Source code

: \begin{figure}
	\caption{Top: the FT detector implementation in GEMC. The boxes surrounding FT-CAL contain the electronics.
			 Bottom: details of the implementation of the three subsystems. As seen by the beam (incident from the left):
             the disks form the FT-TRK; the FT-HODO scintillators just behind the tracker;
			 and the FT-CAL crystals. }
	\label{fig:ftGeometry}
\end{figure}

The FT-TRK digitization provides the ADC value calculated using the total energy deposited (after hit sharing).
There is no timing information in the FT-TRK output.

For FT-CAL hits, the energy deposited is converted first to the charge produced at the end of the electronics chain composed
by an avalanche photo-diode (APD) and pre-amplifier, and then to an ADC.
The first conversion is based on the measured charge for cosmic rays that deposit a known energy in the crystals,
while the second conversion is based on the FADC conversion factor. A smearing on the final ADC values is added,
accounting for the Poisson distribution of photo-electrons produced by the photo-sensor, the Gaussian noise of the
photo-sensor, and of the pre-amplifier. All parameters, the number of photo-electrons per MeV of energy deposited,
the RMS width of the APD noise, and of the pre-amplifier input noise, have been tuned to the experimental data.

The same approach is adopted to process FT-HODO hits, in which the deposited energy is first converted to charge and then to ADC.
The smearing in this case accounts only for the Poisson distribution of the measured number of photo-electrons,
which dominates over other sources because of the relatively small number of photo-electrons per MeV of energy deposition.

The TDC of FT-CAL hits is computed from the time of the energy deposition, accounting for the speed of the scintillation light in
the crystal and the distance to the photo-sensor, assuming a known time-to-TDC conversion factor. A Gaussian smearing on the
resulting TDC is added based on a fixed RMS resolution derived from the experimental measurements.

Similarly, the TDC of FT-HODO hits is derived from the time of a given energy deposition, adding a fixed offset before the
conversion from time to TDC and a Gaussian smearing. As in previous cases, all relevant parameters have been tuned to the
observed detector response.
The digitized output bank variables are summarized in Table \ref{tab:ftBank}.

++++++++++++++++++++

→ **Work request**
Every line from the one containing "observed detector response." through the last line of the entries above must be output exactly. Leave the rest out.

→ **Exercise result**
observed detector response.
The digitized output bank variables are summarized in Table \ref{tab:ftBank}.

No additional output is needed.